I forget my soup, my husband; his hand slips away. I wonder what stories might surround this vintage mailbox.

I can almost see a woman in long skirts, shawl pulled tight in one hand, a poke bonnet enshrouding her face, a creamy parchment envelope clutched in her other hand. A letter to her husband, off in battle:

The garden is thriving. I’m putting up quarts of snap beans and pickles, and soon I’ll be about the fig and pear preserves. The cow is sickly, however. I don’t think she’s long to be with us. I pray that your cough is better than when you last wrote. I think of you every passing hour, marking them with determined delight, as each one that passes brings your return that much closer. Baby and I miss you desperately. You will not believe how she’s grown in your absence, or how like you she is, so full of confidence. It shines in her eyes, which are your eyes, always reminding me . . . .

Or maybe there’s a barefoot girl in a long white gown, loose hair rippling over her shoulders, sneaking from upstairs to leave a letter just before daylight, darting back inside before the roosters crow and before a young man on a horse clip-clops down the street. He dismounts, goes to the box, finds what he’s waiting for—a time and a place. She’ll be there. He folds the letter, tucks it inside his shirt pocket, against his pounding heart, just as he remembers he shouldn’t be seen here. In one swift motion, he’s astride the horse and down the cobblestone street, fog closing in after him.

Maybe there’s a portly, mustachioed man in an overcoat, golden watch chain glittering against his vest, retrieving a notification that all his investments are gone.
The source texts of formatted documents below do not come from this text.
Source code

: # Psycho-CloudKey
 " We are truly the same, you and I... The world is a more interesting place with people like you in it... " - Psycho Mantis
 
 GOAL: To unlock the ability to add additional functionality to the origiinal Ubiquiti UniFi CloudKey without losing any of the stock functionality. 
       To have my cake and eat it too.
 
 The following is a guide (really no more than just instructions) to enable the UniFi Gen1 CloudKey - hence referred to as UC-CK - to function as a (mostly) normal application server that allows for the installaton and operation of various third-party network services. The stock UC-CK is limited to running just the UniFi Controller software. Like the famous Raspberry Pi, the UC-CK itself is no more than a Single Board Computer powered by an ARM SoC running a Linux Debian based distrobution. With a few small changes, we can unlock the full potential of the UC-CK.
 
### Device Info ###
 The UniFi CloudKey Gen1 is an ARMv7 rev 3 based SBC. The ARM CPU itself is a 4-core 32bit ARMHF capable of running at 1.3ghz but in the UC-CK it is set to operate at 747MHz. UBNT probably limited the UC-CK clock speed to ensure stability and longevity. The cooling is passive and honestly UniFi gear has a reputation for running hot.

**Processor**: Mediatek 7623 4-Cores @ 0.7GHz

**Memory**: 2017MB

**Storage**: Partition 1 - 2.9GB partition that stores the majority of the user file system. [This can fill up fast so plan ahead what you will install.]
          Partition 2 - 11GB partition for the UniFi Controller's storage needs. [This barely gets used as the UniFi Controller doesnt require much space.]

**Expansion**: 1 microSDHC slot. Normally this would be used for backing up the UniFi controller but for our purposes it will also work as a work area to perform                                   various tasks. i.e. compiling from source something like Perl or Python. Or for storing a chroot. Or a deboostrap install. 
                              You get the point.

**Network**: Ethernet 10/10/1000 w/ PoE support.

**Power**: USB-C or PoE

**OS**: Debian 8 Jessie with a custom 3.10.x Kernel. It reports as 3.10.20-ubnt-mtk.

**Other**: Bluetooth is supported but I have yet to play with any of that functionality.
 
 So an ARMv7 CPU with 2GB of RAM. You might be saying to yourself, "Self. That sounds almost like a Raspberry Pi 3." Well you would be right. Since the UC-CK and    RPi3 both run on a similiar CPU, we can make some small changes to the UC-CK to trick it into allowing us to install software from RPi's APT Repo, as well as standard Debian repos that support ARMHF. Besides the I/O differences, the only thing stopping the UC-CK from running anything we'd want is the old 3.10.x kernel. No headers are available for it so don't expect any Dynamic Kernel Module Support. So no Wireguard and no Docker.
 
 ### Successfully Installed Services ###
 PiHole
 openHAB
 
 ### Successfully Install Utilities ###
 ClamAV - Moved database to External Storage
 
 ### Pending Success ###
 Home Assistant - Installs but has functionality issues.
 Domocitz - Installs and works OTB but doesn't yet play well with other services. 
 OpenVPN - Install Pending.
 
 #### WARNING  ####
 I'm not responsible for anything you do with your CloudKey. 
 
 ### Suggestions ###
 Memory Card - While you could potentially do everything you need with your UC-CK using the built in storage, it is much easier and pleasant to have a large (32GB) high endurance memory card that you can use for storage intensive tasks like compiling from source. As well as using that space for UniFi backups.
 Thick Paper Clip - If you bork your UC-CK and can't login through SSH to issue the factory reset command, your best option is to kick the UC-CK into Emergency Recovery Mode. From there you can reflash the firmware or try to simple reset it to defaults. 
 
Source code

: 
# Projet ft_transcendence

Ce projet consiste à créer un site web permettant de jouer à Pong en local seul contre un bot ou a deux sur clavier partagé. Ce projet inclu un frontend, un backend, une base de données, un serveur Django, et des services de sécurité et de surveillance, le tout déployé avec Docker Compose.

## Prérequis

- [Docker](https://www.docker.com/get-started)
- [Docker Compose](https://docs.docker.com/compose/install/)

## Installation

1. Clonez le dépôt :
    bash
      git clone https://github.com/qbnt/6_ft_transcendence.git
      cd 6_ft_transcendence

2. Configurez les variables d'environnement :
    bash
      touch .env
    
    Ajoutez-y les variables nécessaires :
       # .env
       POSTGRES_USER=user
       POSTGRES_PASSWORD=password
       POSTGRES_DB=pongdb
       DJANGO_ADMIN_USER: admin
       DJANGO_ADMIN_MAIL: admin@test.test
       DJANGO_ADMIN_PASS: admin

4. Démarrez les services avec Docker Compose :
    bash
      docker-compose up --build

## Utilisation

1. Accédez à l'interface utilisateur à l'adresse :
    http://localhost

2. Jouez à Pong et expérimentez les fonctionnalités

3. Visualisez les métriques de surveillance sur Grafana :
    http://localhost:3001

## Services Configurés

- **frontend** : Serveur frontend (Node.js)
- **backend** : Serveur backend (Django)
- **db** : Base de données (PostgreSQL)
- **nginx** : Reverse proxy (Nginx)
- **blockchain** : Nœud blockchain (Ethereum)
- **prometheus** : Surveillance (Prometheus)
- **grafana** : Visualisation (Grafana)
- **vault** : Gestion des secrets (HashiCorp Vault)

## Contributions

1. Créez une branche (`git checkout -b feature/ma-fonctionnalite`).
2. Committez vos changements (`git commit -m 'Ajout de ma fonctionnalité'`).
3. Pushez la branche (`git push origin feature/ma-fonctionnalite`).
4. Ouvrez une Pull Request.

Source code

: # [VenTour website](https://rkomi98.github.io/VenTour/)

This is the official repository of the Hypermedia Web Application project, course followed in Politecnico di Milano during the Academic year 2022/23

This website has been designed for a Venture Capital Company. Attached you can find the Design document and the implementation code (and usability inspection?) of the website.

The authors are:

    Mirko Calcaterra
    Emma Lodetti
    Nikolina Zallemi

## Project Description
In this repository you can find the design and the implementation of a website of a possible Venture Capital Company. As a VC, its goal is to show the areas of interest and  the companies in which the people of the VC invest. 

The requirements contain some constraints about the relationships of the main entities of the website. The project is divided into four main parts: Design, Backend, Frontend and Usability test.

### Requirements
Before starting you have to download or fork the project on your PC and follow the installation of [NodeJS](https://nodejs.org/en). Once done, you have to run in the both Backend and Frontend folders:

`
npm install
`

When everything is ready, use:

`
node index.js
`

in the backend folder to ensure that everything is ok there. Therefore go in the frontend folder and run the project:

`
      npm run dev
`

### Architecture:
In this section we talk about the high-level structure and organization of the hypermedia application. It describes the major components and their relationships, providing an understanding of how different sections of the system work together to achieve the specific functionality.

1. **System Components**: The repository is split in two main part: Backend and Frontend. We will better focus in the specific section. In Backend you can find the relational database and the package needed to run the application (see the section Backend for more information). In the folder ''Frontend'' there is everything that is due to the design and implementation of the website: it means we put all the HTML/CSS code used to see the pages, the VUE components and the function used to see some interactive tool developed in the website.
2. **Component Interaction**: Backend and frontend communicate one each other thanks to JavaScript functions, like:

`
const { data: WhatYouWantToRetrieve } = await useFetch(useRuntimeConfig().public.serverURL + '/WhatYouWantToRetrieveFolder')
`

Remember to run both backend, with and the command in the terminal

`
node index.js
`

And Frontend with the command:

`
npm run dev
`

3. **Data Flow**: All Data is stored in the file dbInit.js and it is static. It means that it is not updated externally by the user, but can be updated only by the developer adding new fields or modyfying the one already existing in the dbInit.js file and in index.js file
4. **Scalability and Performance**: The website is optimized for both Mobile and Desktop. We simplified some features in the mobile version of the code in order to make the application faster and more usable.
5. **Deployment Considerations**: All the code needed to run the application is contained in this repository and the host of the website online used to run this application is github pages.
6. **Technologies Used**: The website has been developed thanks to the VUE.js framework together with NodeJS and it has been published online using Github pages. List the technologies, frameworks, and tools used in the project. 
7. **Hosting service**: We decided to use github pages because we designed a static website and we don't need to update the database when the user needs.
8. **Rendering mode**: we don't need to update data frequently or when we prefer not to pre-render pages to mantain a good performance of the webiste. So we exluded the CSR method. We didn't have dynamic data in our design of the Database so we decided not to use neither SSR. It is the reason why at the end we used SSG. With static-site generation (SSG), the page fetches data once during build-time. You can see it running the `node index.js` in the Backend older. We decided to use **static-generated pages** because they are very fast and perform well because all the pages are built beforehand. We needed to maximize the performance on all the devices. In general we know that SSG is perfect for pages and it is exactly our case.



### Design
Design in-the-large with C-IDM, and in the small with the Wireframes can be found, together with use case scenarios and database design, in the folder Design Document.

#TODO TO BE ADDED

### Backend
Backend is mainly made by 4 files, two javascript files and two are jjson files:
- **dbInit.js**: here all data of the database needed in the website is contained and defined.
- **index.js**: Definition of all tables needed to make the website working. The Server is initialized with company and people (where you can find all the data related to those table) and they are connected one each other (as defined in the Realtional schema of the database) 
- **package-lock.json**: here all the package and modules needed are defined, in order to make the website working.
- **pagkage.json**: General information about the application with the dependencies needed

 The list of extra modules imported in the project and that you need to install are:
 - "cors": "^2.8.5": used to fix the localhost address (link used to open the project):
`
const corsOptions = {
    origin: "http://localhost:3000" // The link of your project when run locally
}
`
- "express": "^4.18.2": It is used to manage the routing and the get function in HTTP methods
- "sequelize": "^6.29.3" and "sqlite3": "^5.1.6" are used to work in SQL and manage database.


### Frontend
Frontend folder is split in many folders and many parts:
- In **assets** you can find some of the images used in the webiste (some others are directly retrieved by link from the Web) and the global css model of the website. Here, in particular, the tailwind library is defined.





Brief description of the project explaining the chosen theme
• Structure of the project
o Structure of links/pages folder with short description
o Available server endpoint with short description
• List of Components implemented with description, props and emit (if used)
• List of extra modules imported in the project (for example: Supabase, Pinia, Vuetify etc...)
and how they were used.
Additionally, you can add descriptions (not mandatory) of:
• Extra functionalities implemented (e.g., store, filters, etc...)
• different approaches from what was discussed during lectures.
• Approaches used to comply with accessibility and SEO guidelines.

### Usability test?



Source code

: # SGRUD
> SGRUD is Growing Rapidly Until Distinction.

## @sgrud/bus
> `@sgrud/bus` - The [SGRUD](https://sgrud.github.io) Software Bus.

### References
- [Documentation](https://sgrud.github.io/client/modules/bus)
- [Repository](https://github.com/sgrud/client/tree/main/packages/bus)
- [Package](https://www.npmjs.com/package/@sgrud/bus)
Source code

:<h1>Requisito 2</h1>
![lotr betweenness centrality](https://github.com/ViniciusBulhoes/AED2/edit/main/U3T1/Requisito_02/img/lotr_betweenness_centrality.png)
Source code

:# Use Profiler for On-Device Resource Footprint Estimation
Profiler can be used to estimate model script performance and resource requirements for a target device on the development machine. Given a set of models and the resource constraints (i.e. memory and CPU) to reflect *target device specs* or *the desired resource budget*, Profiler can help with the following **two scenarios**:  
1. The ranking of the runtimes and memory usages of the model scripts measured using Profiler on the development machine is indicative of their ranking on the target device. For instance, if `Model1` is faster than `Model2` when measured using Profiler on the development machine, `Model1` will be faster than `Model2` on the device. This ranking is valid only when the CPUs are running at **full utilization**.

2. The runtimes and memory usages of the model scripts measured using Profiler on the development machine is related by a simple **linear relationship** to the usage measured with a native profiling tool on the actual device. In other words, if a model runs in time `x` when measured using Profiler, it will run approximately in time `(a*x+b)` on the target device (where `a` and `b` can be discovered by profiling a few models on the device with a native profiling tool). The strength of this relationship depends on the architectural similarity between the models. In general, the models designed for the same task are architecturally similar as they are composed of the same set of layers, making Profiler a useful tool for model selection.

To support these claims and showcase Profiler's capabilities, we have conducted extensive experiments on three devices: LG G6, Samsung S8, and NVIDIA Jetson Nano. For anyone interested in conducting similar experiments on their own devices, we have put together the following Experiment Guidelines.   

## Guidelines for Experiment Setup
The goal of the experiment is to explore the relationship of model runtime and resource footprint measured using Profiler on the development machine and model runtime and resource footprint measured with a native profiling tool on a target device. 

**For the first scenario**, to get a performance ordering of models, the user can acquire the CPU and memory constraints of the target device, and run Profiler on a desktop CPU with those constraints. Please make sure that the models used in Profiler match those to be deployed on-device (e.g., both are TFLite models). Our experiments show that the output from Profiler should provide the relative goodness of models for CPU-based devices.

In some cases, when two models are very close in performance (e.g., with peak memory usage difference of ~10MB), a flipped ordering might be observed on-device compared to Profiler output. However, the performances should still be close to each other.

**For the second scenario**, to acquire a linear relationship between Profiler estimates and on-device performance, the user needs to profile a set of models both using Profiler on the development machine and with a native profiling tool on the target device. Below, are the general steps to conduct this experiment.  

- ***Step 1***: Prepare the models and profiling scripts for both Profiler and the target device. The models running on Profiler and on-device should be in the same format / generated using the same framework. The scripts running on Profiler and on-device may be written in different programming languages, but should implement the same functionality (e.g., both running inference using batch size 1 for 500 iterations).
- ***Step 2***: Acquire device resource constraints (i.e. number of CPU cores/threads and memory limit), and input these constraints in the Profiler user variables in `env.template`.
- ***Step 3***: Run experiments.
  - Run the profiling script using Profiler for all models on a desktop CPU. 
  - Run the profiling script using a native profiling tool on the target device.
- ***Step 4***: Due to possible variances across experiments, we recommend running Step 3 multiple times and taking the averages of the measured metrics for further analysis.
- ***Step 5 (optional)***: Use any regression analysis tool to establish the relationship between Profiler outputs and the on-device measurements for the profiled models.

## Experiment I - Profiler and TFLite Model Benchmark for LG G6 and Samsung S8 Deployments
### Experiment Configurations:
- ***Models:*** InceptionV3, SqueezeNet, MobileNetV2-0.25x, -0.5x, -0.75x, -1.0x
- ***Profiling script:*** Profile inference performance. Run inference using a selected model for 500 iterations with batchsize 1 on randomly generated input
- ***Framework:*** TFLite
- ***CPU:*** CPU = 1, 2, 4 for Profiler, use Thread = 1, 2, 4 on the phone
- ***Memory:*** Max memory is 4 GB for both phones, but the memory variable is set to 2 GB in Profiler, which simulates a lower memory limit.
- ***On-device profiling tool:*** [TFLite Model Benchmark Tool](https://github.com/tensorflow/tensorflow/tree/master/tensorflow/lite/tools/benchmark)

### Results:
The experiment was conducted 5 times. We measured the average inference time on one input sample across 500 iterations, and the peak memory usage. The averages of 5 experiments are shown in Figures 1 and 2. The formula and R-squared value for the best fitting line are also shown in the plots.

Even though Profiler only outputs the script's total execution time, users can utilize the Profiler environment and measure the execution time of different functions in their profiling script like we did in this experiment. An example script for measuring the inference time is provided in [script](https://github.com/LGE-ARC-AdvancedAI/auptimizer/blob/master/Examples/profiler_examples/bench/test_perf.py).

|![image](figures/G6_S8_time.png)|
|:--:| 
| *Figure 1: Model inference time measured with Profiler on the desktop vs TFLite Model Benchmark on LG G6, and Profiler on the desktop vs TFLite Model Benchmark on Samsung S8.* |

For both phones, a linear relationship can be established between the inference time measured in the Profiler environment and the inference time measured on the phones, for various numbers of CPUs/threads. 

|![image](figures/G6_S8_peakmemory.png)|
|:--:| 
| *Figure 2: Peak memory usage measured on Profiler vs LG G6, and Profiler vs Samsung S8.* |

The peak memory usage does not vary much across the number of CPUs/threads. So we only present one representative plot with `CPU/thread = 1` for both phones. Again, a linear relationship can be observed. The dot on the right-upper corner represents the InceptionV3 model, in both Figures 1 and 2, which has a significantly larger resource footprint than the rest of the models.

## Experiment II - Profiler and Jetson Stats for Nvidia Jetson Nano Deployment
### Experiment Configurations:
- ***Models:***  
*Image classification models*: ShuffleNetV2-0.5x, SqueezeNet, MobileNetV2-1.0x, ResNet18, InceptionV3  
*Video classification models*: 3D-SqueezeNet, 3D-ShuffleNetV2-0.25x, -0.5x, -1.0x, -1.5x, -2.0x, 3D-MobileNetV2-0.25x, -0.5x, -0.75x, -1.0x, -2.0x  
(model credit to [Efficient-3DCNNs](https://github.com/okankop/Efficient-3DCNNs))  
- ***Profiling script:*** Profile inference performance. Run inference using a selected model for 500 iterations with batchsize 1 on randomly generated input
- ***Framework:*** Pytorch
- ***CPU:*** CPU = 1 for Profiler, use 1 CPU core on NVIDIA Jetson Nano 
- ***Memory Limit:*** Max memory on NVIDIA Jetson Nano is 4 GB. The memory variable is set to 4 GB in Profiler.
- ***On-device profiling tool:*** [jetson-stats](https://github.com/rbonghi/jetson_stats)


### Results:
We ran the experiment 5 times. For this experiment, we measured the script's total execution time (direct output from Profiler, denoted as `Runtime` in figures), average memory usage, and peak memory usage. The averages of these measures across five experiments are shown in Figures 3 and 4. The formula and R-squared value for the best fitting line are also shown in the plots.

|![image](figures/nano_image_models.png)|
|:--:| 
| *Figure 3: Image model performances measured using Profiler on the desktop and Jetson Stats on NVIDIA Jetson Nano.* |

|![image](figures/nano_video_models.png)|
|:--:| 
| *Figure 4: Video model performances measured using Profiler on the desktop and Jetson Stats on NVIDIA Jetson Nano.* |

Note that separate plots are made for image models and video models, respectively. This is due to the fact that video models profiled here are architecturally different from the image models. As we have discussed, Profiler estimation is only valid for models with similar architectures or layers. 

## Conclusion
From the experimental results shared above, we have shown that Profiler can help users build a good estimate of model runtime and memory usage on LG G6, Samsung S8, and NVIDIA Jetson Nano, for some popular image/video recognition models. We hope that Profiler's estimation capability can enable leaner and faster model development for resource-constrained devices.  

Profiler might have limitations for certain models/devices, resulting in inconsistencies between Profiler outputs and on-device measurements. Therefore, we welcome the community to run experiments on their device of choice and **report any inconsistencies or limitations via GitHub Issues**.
He staggers back against the house, slides down, collapses in a heap on the sidewalk.

Or a black-haired boy in breeches mailing a scrawled envelope: Santa Claus, North Pole. He isn’t asking for anything for himself: Dear Santa, This year can you please bring my Christmas present early? It isn’t really for me. It’s for my Mama and Papa. My baby brother only lived three days and they’re so sad. I didn’t even get to play with him or teach him how to play ball or take him for a ride in the goat-cart. If you could, please, Santa, could you bring a new baby brother? Or even a sister? Or can you ask God to send one soon, so Mama will not cry anymore?

Or . . . .

“Are you coming or not? Why are you just standing there?” My husband has gone several paces without me and has had to come back.

“Oh!” I start, my reveries vanishing. “I, um, just wanted to take a picture of this old mailbox.” Out with my phone. Center, snap. Done.

“Okay. Let’s go. I’m starving,” I say.

But it’s not she-crab soup I’m now hungry for, or food at all. I am craving the character of people who knew how to persevere, who could not have imagined sending and receiving messages on devices within seconds and growing impatient even with that. People who didn’t have the entire world at their fingertips but who read the world in a different way, with a wisdom born of living close to nature. People who knew how to read one another, who knew what mattered most, who had to wait for it, who kept on living in the meantime lives that were far richer with much less.

For everything that is gained, I muse, how much is lost.

For a time, then, I leave the mailbox behind me, but it remains in my mind, an image even clearer than the one on my phone. It pulls at me like an ancient lodestone draws iron. Every time I pass by now I will have to look and make sure it’s still there. I need for it to be. I want to step into the silence, into the moving shadows, to discover what messages await me there, to marvel over whence they come.